Oracle and DB2, Comparison and Compatibility/Introduction

Many of Oracle's most important De Facto PL/SQL standards have now been implemented by IBM. IBM is aiming to compete on performance, usability, high end features and (of course) price. This Wikibook compares and contrasts Oracle (v9i, 10g or 11g) with DB2 (v9.7 for Linux, UNIX, and Windows). Oracle and DB2 are both enterprise-class databases worthy of consideration for the most demanding tasks and this book aims to be factual and impartial in helping the user to compare and contrast them.

- How similar architecture is implemented in each DBMS
- What Oracle compatibility is implemented in DB2

Generally, anyone who has knowledge of one of these databases will see how equivalent core functionality is implemented in the other. Specifically, you will see how DB2 implements Oracle compatibility and how Oracle data and applications written against this data work in DB2. It is important to note that while it is possible to replace an Oracle implementation, it is also possible to develop heterogeneous systems, the so-called ‘Sidecar Strategy’. Examples of this are master slave replication where an Oracle master is replicated to DB2 slaves. As an example, both databases work in shared memory and use data caching for speed, they also have the following similar functionality:

- SQL Syntax
- Built-In Functions and Packages
- Transaction Management
- Packages, Procedures and Triggers
- Indexes
- Data Caching
- Database Maintenance Tools
- Cursor handling
- Replication
- High Availability
- Bulk Loading
- Disaster Recovery

While there is similarity in these areas, the underlying implementation is different. This list is a standard requirement for most commercial DBMSs, but in addition Oracle has its own set of specific features. Anyone considering Oracle compatibility needs to know how features that they have taken advantage of in their existing implementation are handled in their target implementation.

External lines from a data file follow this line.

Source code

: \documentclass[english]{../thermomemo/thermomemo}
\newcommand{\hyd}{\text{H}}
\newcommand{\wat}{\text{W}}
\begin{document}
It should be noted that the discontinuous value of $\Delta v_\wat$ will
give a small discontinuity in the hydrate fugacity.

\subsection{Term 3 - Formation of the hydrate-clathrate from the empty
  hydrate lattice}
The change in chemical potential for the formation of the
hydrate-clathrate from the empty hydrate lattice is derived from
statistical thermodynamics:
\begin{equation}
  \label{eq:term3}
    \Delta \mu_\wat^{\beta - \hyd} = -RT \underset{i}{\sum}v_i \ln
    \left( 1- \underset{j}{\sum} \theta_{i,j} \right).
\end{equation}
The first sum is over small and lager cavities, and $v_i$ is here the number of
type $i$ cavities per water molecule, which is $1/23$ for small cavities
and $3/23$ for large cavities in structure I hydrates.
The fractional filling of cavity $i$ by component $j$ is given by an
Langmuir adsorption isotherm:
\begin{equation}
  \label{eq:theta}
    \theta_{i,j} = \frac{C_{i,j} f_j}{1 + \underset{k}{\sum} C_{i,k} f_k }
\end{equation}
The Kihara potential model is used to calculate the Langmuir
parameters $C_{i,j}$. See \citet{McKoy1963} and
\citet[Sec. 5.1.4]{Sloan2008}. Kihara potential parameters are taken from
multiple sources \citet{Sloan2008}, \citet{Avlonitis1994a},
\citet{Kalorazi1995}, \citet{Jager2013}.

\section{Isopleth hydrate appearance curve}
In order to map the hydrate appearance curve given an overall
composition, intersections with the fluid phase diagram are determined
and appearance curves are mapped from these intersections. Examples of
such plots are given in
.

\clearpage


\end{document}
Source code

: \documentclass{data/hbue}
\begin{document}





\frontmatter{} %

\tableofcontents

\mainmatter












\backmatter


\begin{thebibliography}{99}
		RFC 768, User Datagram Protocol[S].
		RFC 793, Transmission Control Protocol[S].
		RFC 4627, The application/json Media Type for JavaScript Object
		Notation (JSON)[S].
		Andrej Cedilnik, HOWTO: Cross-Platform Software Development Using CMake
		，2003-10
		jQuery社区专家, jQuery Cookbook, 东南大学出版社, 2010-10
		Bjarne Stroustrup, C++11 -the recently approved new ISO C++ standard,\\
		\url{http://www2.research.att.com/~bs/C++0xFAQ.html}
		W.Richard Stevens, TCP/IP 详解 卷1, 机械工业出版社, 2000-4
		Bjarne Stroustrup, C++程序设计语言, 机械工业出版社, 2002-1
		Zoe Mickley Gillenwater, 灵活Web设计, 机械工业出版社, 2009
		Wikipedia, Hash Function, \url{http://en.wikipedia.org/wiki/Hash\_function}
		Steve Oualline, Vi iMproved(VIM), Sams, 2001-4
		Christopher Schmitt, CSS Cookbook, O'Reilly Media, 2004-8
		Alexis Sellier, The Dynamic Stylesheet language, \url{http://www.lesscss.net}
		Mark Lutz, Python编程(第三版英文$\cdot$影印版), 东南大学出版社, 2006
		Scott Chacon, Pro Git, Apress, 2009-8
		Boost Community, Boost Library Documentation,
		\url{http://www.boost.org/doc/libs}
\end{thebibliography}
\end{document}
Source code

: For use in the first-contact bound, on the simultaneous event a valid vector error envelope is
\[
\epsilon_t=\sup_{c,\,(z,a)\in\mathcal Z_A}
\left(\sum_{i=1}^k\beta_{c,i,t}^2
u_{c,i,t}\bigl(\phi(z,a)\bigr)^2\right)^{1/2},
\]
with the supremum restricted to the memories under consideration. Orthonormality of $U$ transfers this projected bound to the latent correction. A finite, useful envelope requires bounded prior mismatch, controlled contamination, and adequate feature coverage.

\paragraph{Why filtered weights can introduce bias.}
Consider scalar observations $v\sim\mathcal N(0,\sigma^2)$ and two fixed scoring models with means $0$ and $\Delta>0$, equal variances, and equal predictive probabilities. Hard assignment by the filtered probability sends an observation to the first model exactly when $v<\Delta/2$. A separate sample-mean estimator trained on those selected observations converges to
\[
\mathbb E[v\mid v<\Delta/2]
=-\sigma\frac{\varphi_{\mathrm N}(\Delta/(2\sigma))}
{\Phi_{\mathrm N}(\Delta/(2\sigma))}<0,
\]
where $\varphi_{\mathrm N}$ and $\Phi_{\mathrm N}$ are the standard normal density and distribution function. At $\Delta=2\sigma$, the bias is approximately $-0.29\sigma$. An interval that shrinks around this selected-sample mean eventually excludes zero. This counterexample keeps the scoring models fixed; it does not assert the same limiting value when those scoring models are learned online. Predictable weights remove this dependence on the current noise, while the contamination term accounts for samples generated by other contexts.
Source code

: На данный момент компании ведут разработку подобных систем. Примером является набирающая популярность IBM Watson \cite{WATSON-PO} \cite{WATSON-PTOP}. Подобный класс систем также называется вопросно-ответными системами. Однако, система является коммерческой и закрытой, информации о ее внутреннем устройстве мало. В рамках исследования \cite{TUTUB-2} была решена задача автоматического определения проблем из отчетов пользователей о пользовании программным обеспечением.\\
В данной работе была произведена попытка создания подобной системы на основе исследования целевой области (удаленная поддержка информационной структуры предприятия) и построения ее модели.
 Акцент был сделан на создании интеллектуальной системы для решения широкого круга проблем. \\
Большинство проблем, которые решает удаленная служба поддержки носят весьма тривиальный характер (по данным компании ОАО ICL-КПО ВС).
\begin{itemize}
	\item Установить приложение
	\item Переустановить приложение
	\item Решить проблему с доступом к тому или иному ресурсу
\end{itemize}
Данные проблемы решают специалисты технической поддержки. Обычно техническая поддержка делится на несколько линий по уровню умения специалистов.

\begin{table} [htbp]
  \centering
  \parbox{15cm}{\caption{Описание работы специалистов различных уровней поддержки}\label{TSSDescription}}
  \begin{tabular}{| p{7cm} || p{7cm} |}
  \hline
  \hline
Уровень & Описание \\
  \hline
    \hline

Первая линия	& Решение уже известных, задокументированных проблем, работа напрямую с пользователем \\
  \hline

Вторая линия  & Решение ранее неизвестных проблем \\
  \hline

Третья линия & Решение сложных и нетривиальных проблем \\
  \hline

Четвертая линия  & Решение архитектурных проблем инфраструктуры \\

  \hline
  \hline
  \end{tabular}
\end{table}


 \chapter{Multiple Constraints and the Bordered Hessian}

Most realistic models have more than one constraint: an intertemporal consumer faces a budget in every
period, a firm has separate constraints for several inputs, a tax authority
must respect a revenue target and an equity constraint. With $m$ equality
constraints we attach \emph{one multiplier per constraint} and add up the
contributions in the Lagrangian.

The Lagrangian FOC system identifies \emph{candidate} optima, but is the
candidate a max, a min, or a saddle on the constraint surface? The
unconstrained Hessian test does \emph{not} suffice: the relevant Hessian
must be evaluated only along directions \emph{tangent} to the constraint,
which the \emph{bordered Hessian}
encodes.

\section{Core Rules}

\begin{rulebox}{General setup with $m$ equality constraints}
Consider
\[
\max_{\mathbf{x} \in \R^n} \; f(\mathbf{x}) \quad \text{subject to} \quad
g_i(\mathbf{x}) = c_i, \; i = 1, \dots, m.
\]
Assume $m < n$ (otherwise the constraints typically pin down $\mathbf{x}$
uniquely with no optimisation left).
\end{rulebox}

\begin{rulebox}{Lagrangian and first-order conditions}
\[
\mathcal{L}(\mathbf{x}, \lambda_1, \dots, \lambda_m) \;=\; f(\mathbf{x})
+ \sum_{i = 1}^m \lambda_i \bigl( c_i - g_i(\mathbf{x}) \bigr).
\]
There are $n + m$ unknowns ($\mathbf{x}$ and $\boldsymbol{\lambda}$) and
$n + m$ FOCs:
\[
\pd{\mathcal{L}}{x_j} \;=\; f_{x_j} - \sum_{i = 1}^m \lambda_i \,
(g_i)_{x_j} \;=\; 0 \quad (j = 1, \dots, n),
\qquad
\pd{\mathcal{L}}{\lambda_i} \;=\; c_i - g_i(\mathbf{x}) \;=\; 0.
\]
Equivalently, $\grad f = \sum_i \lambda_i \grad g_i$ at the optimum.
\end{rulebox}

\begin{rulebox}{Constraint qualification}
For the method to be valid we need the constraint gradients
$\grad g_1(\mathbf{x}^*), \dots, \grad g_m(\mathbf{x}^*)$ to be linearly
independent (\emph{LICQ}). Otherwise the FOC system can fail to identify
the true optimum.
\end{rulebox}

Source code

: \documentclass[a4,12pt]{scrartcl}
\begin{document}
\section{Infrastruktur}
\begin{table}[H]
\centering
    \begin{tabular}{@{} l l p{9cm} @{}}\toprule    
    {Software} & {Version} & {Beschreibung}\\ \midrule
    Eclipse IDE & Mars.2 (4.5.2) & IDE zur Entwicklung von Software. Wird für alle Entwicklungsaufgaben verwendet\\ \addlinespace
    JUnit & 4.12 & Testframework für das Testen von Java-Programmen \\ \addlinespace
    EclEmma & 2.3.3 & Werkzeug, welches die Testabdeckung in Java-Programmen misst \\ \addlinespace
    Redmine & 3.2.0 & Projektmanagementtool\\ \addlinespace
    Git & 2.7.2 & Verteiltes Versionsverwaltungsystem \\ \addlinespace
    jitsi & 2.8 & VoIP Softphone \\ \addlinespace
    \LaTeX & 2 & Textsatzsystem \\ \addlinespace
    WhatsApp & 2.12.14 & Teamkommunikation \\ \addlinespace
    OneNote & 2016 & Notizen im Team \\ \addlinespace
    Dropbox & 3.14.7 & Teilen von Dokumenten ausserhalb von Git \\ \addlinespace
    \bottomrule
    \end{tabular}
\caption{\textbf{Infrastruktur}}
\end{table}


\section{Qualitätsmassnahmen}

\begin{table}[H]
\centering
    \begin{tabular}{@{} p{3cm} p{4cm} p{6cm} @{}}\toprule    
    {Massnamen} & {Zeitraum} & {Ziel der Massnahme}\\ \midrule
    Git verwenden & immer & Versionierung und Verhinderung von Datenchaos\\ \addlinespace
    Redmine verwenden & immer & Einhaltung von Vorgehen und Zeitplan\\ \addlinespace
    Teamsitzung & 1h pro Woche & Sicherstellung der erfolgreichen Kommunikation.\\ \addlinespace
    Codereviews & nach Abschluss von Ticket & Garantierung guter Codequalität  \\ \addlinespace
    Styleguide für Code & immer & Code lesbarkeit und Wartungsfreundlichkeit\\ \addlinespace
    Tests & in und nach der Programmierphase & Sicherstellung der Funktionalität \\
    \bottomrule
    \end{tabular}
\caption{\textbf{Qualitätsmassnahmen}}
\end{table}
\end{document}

Database migration is relatively straightforward, it happens every day, however the devil is in the details. When specific implementation differences are known, there are known solutions. Problems arise when differences are ‘discovered’ once a migration strategy has been embarked on. An understanding of Oracle compatibility is the first step. The practical implementation of a successful strategy is outside the scope of this document and is something that should involve the experienced.